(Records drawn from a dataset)

BEGIN

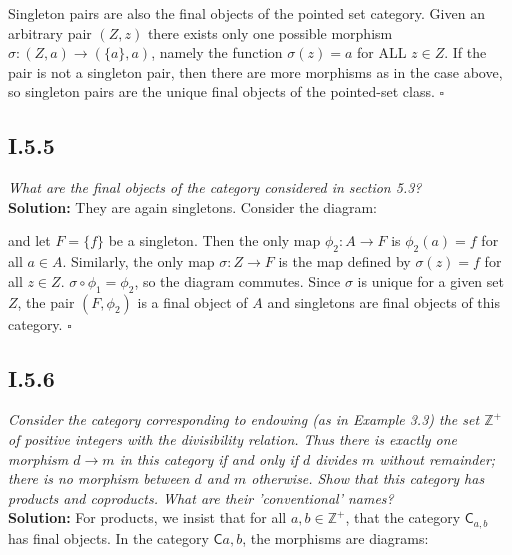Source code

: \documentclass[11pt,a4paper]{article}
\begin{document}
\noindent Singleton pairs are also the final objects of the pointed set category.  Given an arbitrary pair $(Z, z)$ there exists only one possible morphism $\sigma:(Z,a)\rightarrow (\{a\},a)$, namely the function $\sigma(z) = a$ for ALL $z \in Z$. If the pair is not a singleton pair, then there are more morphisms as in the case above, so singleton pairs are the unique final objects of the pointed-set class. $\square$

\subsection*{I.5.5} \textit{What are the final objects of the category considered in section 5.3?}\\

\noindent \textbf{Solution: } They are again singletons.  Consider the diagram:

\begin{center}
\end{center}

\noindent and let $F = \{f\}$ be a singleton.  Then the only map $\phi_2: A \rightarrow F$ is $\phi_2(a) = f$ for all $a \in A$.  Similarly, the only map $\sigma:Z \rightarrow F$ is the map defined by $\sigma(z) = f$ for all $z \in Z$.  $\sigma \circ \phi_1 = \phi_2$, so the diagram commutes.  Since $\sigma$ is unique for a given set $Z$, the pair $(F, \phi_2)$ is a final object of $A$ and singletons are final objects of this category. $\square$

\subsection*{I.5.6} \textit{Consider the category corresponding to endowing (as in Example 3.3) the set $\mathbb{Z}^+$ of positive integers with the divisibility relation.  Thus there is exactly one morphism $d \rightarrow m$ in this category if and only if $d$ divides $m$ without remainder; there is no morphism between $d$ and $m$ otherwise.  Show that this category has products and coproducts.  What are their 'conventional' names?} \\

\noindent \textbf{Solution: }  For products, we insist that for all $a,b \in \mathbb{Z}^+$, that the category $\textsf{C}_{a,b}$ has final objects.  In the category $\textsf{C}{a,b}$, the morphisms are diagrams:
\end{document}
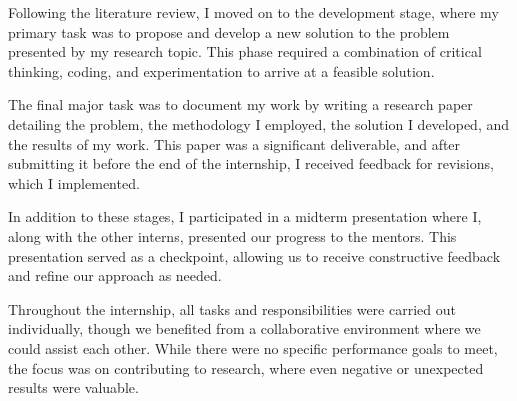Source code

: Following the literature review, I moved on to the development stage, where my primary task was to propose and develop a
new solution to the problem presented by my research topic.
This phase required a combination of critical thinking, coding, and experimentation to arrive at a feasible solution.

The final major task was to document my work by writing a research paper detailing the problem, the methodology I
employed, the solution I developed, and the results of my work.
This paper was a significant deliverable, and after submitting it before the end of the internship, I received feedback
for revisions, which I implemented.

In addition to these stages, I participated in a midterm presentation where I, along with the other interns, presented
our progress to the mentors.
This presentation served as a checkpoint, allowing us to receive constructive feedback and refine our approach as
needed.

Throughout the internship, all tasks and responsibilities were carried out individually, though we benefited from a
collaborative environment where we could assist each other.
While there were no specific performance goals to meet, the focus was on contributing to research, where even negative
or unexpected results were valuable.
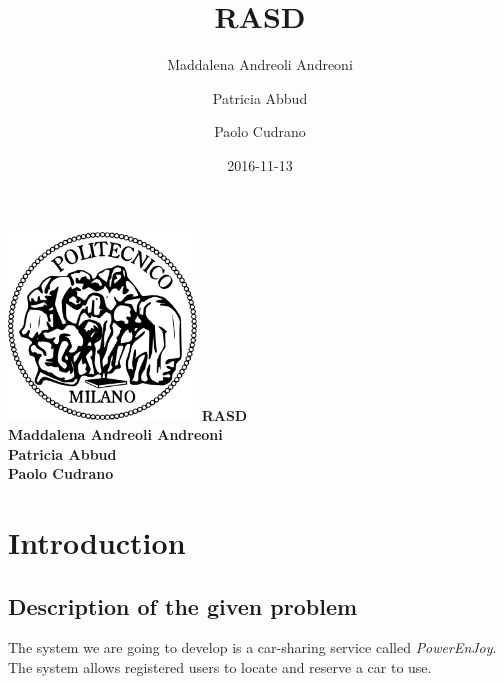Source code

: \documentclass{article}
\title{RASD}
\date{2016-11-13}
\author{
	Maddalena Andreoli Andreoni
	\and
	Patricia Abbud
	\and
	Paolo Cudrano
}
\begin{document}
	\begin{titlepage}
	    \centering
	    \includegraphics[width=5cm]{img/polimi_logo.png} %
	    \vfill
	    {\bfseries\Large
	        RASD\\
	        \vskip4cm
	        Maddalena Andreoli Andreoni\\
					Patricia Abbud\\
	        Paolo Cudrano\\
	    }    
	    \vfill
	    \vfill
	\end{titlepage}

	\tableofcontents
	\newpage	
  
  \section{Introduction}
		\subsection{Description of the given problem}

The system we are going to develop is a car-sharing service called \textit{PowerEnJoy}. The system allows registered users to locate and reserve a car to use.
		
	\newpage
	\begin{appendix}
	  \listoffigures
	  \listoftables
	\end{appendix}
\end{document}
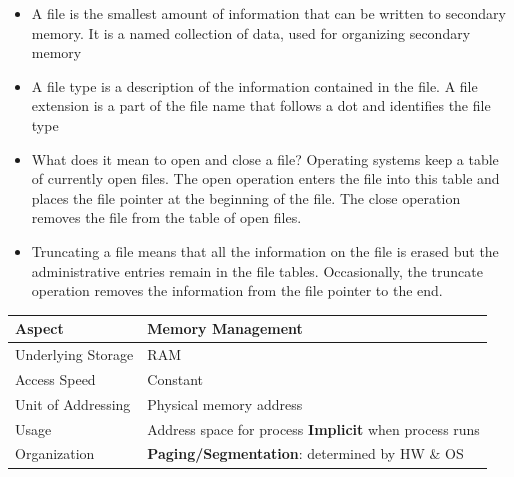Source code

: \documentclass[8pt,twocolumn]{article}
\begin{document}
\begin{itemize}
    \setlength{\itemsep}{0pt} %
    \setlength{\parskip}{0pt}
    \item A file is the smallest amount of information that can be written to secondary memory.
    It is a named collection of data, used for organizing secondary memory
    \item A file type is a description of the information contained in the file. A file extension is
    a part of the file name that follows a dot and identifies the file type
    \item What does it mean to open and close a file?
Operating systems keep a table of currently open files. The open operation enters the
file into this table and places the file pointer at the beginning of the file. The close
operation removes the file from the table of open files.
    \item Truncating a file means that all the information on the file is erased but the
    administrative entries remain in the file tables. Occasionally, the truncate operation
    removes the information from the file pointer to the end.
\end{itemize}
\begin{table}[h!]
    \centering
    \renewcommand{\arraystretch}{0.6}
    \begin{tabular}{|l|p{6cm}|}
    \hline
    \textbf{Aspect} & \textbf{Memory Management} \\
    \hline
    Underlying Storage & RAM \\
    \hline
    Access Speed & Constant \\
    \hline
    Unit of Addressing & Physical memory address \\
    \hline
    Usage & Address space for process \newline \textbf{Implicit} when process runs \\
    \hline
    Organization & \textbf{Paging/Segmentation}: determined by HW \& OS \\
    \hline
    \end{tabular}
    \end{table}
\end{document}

END
BEGIN

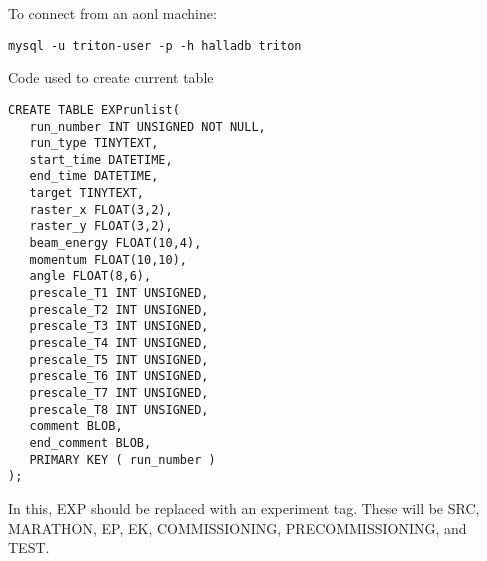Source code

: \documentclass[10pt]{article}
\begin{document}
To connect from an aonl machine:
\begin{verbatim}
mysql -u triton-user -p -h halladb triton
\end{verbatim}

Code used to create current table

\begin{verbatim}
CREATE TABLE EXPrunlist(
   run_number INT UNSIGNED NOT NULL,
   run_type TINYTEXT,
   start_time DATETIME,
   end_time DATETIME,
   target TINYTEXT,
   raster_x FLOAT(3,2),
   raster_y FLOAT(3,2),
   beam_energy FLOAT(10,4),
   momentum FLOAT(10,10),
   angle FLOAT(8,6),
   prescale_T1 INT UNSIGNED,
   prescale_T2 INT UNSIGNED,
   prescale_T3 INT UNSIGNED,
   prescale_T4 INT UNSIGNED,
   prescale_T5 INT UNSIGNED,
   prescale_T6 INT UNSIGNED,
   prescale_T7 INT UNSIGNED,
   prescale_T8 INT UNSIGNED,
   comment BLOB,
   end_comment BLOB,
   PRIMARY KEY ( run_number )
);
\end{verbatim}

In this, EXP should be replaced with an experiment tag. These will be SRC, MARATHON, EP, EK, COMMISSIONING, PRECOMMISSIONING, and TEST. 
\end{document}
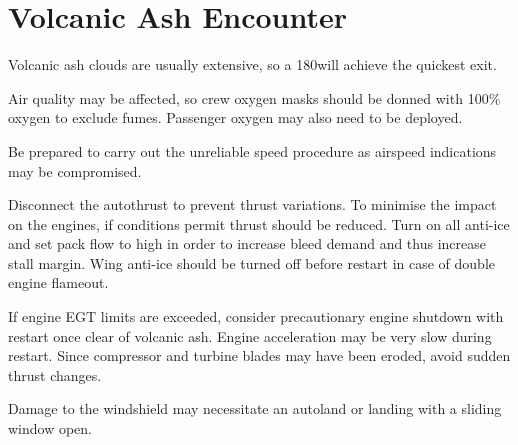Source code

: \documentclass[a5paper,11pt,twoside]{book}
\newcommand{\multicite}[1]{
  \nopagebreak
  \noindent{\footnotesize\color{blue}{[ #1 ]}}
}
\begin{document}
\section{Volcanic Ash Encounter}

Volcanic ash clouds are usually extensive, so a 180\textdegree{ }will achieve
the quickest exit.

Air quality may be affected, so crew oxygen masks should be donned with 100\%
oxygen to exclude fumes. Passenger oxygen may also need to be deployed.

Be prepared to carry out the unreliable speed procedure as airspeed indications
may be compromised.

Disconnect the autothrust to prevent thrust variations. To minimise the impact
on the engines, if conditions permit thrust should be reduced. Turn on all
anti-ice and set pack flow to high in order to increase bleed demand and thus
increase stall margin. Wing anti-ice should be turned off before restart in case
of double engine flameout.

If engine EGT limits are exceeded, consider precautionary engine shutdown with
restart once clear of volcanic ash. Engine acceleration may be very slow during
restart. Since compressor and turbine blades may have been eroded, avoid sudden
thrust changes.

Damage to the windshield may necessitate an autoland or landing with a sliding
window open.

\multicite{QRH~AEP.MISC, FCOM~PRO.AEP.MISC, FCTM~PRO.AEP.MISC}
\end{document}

END
BEGIN

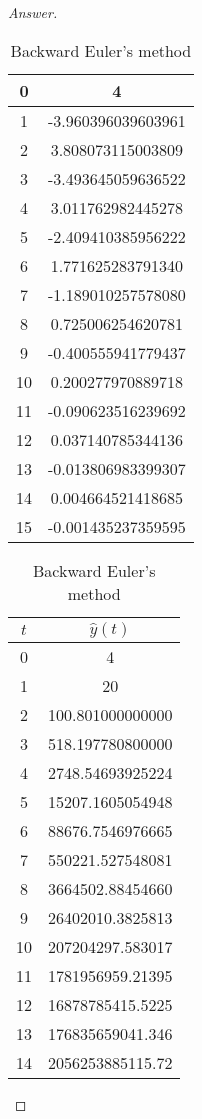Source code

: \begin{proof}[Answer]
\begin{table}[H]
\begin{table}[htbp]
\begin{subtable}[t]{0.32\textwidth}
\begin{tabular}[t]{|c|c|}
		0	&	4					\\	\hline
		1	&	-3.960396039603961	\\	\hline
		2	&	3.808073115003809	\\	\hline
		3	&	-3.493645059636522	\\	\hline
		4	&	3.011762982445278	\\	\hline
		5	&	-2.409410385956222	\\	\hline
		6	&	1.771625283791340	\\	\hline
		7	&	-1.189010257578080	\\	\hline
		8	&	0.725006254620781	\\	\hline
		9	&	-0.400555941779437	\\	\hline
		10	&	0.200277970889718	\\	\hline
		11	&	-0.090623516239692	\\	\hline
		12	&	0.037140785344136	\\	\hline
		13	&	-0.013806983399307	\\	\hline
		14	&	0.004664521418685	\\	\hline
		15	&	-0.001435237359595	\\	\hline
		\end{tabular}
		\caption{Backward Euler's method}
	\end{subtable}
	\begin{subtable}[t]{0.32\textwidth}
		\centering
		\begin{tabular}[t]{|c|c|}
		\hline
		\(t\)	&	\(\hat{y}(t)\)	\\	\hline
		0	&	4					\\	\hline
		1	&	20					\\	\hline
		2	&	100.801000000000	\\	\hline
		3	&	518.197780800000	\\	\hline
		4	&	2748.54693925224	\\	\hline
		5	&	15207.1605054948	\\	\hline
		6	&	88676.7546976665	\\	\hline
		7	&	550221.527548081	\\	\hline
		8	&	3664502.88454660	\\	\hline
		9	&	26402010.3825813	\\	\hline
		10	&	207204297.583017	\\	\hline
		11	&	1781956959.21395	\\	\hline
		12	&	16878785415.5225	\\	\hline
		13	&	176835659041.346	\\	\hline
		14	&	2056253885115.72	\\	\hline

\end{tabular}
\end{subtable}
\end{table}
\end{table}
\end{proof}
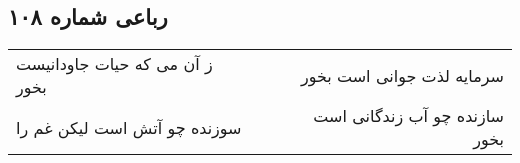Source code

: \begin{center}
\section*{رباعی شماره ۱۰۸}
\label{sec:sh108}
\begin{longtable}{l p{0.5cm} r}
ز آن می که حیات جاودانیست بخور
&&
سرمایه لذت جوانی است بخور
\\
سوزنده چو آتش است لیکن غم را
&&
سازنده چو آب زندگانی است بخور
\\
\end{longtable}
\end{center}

END

WHAT YOU NEED TO DO: Check each line above for the string "results" and copy every line that has it.

RESULT BELOW:
employed, the solution I developed, and the results of my work.
or unexpected results were valuable.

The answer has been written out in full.